Scorrendo, come stiamo facendo per tutte le società della prossima massima divisione, la rosa dei convocati per il ritiro (e aggiungendo qualche nome LGI che vogliamo proporvi), non mancano gli spunti. Innanzitutto sono diversi i profili azzurri segnalati nelle operazioni di calciomercato in queste ore: i portieri Giacomel (classe 1998) e Meli (1999) sono partiti in prestito e giocheranno in Lega Pro, così come il jolly difensivo Zappella (1998). Per quest'ultimo la chiamata all'Arezzo è arrivata dall'ex mister Dal Canto, che ha insistito per avere con sé (stavolta a titolo definivo) anche altri due '98 ormai ex Empoli, Buglio e Andrea Zini. Gli ex LGI Picchi (1997) e Piu (1996) sono stati chiamati invece in Serie B, rispettivamente a Cremona e a Carpi, sempre in prestito annuale. Due talenti di grandissimo interesse come Olivieri (1999) e Montaperto (2000), invece, dopo una stagione alla Juventus con la medesima formula sono in attesa del passaggio ufficiale, a titolo definitivo, in bianconero. Stesso percorso, al contrario, di Scapin (1999), trequartista talentuoso protagonista con la Primavera di mister Zauli nella scorsa annata e in attesa di capire se restare come fuori quota anche in questa stagione o partire per mettere esperienza tra i Pro nelle gambe. Da questo punto di vista anche Becagli (difensore classe 1999) e soprattutto Canestrelli (centrale promettente utilizzabile sia in mediana che in difesa, classe 2000), che ha firmato l'anno scorso il suo primo contratto da professionista, pur non essendo tra i convocati di mister Andreazzoli sono nella nostra lista Empoli 2018/19.

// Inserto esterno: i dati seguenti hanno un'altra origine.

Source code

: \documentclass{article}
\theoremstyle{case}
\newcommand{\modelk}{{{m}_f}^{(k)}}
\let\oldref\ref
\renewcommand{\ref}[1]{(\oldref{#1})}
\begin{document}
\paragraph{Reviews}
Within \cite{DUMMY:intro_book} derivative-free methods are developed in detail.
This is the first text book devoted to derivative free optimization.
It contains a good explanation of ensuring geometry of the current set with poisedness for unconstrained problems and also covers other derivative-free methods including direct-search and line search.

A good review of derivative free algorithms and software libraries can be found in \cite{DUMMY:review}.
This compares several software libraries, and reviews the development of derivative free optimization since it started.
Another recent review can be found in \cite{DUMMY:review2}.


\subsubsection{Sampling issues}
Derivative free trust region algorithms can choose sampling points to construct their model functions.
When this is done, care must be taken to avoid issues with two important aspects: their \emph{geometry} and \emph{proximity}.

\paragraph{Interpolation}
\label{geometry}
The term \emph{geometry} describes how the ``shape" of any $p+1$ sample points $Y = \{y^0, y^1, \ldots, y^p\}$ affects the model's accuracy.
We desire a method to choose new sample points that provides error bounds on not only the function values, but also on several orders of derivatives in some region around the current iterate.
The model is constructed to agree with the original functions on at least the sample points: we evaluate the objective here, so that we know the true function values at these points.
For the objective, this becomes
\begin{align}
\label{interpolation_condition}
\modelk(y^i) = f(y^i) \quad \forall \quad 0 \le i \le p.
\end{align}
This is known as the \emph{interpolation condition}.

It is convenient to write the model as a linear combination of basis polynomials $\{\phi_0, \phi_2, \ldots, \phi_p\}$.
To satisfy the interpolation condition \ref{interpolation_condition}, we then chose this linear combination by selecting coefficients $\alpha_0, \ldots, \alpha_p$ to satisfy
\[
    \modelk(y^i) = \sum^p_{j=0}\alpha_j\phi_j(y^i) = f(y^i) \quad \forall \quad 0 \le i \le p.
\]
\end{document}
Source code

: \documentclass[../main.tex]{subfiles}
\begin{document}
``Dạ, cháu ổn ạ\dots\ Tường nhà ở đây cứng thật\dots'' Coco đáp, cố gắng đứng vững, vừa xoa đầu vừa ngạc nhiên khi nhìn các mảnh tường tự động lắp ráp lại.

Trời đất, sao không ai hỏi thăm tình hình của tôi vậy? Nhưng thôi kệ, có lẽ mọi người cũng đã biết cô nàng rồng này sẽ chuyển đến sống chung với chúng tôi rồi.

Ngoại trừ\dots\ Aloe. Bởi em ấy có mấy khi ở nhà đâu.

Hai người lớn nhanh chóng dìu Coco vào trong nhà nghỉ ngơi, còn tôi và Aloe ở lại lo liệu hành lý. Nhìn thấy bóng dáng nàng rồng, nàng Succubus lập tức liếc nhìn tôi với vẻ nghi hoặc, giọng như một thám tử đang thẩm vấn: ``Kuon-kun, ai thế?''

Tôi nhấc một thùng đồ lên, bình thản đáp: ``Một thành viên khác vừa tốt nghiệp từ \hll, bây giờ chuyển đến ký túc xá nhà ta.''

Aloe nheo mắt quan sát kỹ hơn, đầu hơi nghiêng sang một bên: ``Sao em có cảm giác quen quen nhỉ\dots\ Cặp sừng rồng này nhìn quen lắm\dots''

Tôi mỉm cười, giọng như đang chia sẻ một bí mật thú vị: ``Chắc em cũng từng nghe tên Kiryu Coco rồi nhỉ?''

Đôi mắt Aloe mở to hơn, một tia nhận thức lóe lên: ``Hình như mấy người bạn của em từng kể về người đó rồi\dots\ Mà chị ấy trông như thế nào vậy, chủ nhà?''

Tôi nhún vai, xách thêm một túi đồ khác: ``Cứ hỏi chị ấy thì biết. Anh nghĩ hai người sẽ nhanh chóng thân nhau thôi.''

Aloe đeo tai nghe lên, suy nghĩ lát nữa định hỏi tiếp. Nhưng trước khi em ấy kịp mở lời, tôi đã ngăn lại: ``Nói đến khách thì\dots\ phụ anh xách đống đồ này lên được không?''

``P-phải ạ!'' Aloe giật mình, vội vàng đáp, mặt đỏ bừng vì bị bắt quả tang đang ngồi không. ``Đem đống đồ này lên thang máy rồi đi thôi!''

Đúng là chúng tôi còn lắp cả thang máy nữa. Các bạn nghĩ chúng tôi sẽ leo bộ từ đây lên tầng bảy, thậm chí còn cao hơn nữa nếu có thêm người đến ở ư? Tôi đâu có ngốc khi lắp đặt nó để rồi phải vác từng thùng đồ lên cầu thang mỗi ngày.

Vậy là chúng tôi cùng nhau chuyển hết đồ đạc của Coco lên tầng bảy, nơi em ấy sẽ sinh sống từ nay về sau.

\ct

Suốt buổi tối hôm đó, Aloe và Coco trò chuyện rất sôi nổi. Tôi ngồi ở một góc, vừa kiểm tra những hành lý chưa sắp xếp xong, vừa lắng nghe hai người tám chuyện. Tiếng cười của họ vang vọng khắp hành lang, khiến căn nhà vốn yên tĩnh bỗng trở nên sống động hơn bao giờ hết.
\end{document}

Fin qui i nomi dei ragazzi che non sono attualmente protagonisti del ritiro azzurro, cui vanno aggiunti due ex LGI come Bittante (1993) – prodotto del settore giovanile della Fiorentina e attualmente di proprietà del club ma destinato probabilmente a partire nelle prossime settimane – e Fantacci (1997).

Tra chi si sta mettendo in mostra con i 'grandi' invece, anche se all'orizzonte c'è un'annata in Primavera, un esterno difensivo già completo come Niccolò Ricchi (classe 2000) ed una coppia di centrocampisti i cui nomi vanno sottolineati in rosso, nati nel 2001: Samuele Ricci e Luca Belardinelli. Il primo, oltre ad una grande stagione 2017/18 in Under 17, è letteralmente "esploso" all'Europeo di categoria in Inghilterra, con tanto di gol in finale (poi persa ai rigori) contro l'Olanda; qualche giorno dopo per lui anche il debutto sotto età in Primavera, nel playoff perso contro il Cagliari. Il secondo, capitano della squadra Allievi di mister Buscè, non ha vissuto l'esperienza in nazionale ma ha già giocato tre spezzoni di match con la Primavera, come il compagno bruciando le tappe e meritandosi la chiamata di Andreazzoli. E' questo il tris di prospetti più importante e che probabilmente durante il campionato avrà più possibilità di essere promosso in Prima Squadra, almeno in allenamento o per qualche panchina in Serie A.

Capitolo conclusivo poi per un ex LGI di valore assoluto come Antonino La Gumina (1996), strappato a suon di milioni dall'Empoli al Palermo dopo la grande annata in Serie B con i rosanero. Anche lui arricchisce una rosa, quella azzurra, che (motivo di stima particolare da parte nostra per il club toscano) è quasi interamente italiana e nella quale trova posto anche un ragazzo che ci fa piacere citare perchè inserito nel nostro almanacco 2016/17 quando giocava a Catanzaro, Marco Imperiale (terzino, classe 1999), tesserato lo scorso inverno dalla società dopo le ottime cose mostrate in Calabria. Oltre al portiere Fulignati e ai difensori Polvani e Di Lorenzo, due classe 1994 ed un 1993 che non sono canterani azzurri ma completeranno la rosa a disposizione dell'allenatore dei toscani.